§ **Your assignment**
In the entries below, how many lines contain the string "anExample"? Give the number by itself.

§ **Records for this exercise**

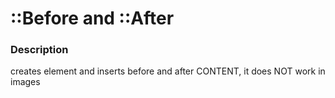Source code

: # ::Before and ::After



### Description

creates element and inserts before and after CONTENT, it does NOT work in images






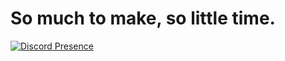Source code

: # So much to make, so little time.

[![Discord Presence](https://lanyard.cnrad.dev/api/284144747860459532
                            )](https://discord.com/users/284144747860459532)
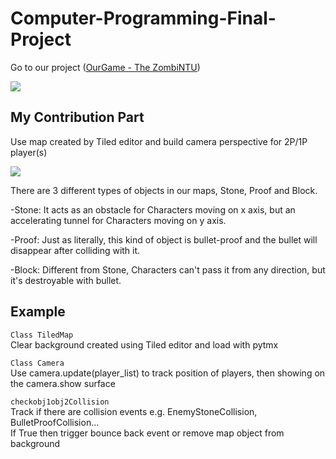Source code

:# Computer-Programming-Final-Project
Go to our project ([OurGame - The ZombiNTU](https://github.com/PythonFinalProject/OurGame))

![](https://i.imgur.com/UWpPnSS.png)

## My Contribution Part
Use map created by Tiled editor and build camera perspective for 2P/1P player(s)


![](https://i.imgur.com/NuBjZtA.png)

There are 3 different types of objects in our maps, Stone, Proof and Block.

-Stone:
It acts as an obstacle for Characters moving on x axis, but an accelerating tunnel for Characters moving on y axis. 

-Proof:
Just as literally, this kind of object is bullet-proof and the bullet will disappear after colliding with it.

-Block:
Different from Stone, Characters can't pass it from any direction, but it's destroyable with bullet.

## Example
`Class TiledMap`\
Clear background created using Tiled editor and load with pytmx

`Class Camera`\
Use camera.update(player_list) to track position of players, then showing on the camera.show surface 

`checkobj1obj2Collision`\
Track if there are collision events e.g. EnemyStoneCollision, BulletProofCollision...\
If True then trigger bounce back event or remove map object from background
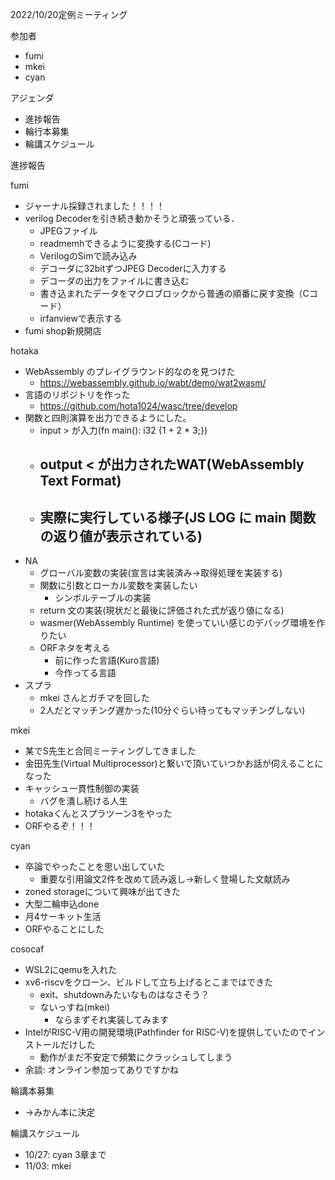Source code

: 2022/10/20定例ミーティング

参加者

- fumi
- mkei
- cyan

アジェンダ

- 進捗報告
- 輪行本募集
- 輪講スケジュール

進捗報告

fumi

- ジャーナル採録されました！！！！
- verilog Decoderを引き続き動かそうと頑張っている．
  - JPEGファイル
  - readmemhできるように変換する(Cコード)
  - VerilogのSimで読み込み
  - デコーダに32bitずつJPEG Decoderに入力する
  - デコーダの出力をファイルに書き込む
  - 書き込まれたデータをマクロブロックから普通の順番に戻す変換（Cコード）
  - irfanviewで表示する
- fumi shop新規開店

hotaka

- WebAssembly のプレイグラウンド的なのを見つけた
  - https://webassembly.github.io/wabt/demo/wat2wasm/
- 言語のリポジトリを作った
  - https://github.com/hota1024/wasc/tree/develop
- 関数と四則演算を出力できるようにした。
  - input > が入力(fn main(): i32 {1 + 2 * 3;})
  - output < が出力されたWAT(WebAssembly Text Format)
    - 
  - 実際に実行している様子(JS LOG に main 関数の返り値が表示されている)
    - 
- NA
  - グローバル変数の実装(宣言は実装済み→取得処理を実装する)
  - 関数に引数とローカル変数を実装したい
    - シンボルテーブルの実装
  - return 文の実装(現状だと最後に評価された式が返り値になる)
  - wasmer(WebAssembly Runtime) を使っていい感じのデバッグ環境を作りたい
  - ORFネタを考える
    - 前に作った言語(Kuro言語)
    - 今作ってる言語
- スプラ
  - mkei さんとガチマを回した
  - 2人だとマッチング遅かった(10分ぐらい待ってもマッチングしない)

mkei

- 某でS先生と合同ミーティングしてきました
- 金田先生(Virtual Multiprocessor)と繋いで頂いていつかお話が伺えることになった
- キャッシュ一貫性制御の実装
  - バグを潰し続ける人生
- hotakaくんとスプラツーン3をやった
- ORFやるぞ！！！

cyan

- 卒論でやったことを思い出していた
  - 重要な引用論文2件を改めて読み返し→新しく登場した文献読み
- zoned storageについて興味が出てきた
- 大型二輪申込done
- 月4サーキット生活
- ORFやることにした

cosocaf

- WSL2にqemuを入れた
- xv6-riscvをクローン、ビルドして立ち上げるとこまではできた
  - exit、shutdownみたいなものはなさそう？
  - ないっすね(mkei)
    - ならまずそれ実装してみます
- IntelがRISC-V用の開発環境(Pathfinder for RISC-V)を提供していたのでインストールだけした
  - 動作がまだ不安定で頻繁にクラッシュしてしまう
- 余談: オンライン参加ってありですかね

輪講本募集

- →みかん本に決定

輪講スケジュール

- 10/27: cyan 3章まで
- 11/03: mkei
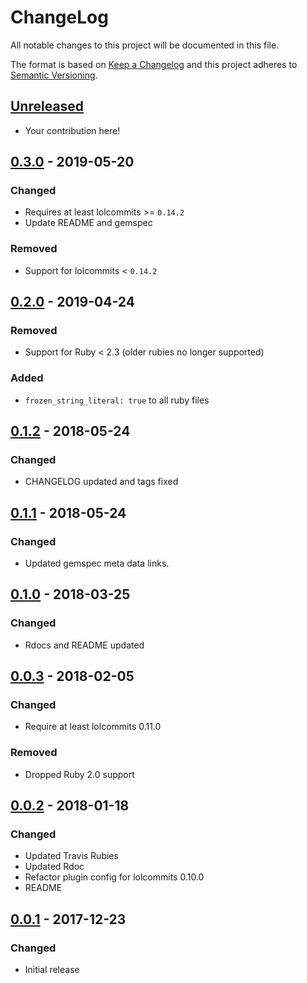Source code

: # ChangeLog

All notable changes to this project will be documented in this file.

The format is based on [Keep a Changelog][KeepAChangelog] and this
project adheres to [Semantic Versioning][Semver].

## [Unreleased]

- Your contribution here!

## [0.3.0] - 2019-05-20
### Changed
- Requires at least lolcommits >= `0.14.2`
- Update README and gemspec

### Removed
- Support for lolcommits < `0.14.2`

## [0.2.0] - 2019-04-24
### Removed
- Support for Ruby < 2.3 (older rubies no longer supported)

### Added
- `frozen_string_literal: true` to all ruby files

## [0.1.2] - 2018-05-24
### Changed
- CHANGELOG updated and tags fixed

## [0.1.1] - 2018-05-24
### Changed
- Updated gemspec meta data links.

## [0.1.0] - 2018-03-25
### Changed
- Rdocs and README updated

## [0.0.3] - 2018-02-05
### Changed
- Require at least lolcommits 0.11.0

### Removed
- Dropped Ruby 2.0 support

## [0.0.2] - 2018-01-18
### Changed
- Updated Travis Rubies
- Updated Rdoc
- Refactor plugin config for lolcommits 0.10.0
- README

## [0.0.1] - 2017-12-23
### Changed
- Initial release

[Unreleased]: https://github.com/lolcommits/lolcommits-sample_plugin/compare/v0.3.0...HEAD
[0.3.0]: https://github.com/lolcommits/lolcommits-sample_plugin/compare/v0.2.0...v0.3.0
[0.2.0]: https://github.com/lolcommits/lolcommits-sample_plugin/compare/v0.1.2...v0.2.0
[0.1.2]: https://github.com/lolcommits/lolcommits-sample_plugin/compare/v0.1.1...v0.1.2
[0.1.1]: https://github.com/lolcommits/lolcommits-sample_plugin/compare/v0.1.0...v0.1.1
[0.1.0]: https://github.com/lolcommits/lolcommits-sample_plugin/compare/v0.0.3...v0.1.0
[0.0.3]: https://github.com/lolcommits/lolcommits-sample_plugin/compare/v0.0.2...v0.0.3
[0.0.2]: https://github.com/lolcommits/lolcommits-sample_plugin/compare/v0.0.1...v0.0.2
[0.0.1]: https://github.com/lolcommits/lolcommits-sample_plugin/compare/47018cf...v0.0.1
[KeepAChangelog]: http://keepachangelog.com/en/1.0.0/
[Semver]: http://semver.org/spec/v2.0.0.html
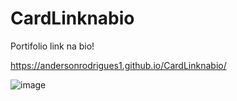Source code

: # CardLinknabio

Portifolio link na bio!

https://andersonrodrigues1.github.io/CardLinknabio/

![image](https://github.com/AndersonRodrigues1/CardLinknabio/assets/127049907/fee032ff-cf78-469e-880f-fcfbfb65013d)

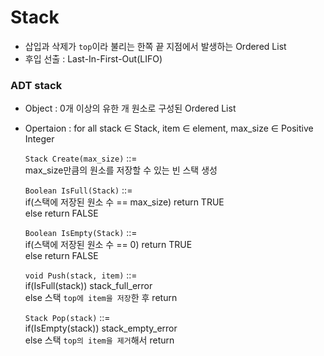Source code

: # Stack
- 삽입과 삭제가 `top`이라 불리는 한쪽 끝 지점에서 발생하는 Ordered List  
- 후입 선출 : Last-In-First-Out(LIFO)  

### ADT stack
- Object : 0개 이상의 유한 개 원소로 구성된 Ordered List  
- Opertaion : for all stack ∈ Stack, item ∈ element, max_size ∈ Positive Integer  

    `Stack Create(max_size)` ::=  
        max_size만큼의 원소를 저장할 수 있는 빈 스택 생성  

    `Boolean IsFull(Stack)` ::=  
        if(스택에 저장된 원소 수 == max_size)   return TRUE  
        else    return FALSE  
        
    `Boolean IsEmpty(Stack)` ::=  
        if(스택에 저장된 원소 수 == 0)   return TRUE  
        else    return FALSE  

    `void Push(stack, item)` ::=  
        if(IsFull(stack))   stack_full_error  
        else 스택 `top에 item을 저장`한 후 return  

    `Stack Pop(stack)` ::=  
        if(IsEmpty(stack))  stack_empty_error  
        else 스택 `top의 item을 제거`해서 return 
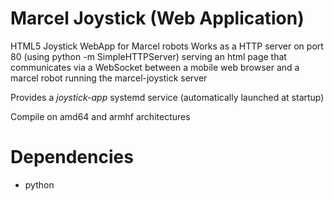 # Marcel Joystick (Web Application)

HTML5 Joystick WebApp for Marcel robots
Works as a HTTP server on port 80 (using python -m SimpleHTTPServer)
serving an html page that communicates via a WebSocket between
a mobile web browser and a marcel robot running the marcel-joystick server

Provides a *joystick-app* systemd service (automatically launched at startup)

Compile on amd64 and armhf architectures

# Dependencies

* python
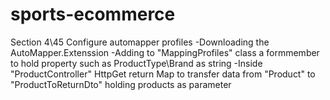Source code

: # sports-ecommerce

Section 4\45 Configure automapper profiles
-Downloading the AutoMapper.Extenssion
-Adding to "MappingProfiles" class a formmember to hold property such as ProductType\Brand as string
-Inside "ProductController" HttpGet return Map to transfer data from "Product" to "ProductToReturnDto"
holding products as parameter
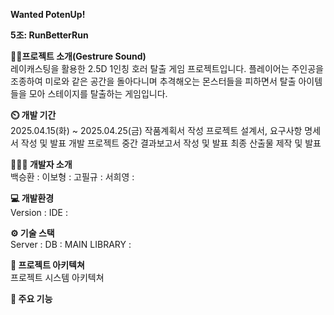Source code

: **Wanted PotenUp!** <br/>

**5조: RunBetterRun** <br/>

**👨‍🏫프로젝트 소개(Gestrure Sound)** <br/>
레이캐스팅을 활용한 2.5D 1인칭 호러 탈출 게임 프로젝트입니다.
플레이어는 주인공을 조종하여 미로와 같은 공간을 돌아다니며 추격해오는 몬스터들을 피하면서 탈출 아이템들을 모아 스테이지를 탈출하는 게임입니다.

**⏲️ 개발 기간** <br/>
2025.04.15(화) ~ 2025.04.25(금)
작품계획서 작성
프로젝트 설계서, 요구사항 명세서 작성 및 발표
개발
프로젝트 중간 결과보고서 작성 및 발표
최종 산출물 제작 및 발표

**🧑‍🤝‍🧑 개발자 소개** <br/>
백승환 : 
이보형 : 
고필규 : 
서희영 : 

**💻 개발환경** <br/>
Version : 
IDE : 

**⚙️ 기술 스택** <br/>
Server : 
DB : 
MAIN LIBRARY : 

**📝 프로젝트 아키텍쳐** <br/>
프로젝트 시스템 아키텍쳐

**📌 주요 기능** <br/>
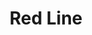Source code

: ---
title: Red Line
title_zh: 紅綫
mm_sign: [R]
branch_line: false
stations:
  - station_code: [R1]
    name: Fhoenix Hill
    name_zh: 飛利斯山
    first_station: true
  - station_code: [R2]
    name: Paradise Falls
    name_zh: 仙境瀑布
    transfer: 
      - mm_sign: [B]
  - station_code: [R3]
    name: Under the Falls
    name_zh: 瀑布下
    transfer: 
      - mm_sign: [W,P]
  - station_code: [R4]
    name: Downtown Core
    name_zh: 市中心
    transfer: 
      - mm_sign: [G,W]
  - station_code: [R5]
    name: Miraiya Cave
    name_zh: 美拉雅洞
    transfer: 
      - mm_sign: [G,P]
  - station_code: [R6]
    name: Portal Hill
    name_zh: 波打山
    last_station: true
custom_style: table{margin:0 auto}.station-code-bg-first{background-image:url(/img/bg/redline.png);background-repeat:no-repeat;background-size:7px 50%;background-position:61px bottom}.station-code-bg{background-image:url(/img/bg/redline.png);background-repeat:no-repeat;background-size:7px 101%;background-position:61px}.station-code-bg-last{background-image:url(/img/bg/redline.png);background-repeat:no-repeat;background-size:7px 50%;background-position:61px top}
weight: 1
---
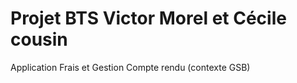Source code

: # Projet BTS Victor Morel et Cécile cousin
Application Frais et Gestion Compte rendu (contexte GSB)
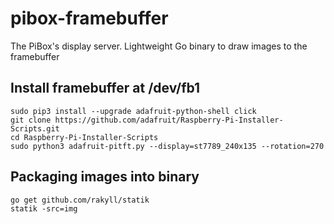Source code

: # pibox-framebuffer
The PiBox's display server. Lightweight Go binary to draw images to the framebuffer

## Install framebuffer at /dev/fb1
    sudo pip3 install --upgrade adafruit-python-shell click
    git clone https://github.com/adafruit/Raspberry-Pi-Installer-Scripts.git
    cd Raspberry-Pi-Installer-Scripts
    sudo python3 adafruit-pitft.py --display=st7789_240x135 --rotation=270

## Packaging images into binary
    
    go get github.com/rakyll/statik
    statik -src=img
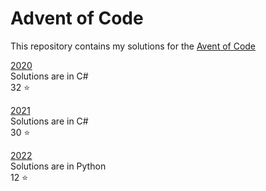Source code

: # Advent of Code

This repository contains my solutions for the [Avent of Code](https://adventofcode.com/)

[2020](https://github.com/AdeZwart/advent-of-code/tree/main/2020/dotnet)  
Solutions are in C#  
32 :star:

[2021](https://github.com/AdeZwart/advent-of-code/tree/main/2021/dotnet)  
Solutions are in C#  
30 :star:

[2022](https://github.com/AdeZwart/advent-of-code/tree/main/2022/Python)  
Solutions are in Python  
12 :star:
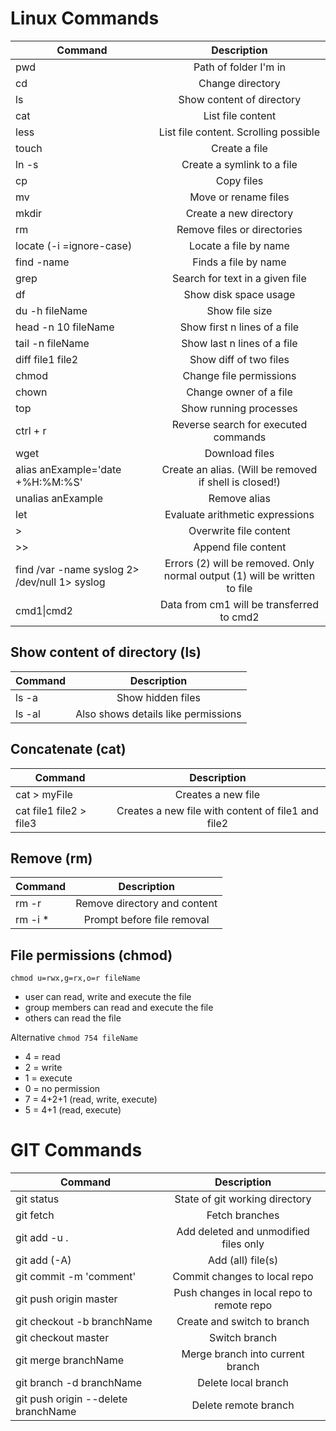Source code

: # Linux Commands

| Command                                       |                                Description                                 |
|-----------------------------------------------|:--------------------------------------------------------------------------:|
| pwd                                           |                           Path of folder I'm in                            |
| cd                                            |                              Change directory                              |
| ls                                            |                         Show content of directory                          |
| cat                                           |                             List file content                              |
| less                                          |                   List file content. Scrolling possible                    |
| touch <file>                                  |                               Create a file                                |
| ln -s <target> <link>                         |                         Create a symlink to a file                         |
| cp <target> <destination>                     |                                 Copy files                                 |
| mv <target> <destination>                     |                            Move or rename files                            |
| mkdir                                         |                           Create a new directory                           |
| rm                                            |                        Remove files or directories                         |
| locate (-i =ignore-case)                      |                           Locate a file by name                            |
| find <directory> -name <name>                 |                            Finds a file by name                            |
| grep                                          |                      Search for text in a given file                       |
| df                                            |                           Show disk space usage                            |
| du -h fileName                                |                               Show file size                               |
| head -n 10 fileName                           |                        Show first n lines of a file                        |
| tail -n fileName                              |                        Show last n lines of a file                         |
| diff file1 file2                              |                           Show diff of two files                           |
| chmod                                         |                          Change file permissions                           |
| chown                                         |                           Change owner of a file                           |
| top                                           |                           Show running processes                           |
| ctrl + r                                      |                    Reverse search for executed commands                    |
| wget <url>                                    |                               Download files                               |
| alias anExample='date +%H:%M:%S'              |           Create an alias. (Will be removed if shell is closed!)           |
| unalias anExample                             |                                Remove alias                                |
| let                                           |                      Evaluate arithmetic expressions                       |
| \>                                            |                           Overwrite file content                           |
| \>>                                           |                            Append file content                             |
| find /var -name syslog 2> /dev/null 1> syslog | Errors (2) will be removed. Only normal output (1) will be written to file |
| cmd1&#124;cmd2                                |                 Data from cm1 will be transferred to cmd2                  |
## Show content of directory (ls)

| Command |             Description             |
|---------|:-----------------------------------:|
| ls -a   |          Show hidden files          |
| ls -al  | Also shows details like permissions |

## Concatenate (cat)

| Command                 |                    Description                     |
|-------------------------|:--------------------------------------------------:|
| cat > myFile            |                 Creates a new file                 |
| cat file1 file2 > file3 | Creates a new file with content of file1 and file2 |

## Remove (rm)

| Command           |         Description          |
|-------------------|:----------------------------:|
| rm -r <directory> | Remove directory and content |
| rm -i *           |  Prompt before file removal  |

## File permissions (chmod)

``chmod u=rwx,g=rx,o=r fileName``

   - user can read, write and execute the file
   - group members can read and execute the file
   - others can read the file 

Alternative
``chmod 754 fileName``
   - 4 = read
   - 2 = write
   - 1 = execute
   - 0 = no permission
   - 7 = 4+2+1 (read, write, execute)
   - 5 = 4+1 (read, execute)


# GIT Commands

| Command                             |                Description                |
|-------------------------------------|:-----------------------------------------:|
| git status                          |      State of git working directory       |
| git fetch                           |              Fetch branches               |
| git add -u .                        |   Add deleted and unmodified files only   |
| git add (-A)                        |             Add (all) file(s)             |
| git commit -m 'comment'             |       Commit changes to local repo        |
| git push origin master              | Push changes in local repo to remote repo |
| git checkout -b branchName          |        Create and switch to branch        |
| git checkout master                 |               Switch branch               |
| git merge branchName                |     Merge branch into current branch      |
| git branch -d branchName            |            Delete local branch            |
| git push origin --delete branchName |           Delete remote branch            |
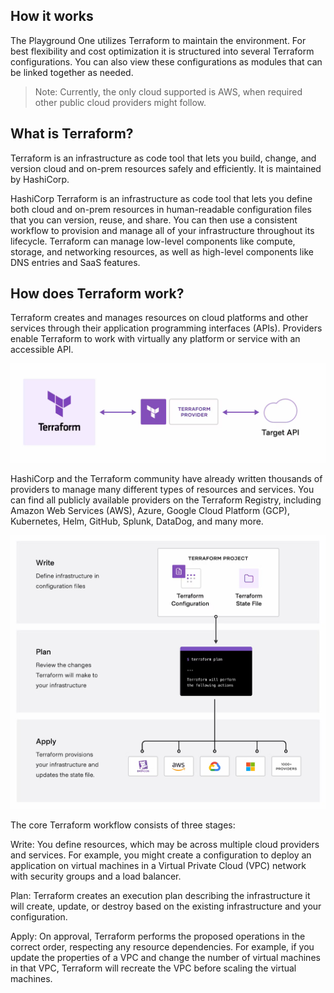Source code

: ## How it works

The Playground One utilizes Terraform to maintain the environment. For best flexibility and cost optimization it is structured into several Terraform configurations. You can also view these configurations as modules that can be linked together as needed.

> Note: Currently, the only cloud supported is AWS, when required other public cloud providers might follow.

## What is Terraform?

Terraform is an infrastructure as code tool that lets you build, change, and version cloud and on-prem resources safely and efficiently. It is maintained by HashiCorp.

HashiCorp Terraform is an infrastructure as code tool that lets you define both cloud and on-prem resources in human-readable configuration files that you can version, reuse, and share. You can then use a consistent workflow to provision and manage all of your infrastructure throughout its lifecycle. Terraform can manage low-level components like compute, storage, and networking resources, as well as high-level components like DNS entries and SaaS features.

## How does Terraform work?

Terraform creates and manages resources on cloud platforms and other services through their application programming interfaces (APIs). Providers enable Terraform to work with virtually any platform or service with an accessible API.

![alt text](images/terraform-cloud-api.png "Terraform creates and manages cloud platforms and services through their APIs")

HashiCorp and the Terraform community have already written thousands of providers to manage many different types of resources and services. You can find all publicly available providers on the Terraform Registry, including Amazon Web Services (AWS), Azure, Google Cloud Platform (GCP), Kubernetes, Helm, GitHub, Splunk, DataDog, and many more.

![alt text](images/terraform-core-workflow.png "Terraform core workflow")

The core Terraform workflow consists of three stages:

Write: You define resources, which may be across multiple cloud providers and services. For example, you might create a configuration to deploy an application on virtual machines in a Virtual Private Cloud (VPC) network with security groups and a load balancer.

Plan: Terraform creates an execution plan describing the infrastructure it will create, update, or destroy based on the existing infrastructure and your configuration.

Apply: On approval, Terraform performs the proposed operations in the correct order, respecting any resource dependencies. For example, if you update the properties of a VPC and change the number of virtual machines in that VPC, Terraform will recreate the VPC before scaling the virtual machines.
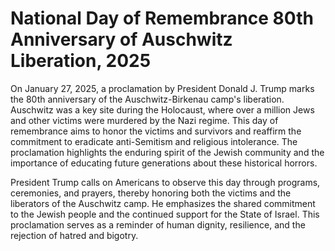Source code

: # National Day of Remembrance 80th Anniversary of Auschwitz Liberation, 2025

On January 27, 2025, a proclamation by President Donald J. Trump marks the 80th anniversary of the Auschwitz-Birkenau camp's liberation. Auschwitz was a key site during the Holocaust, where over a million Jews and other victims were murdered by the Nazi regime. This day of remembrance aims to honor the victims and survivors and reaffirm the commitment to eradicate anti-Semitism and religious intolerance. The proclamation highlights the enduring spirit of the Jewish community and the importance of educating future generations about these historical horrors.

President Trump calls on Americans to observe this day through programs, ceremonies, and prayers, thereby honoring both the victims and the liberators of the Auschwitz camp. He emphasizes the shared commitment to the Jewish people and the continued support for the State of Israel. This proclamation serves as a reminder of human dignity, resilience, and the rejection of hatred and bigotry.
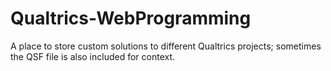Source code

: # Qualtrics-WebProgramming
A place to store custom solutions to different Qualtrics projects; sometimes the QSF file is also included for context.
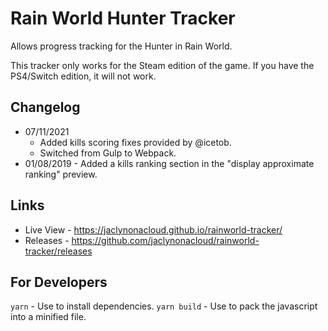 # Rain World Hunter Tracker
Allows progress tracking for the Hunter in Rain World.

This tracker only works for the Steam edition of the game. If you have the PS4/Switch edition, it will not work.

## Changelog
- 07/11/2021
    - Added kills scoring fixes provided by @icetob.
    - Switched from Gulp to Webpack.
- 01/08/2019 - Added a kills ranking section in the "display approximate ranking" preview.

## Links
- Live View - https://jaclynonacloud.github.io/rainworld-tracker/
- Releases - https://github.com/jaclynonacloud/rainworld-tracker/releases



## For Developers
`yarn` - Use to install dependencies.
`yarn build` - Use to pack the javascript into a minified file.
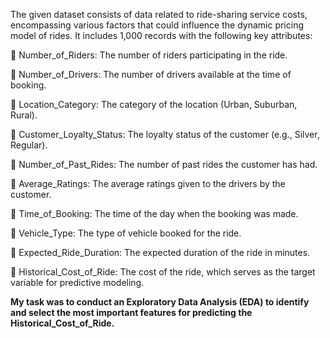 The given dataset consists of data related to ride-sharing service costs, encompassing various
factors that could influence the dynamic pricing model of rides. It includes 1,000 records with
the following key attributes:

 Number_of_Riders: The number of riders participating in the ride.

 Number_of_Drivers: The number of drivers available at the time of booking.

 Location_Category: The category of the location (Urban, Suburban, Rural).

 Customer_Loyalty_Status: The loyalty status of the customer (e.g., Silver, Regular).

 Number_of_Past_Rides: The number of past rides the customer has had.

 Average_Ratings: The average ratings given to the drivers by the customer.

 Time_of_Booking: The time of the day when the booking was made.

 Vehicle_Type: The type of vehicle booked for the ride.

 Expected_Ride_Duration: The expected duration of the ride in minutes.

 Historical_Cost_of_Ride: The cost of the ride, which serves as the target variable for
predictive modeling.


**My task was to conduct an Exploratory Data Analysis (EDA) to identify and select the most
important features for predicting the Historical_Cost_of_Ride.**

§ **Answer to the problem**
2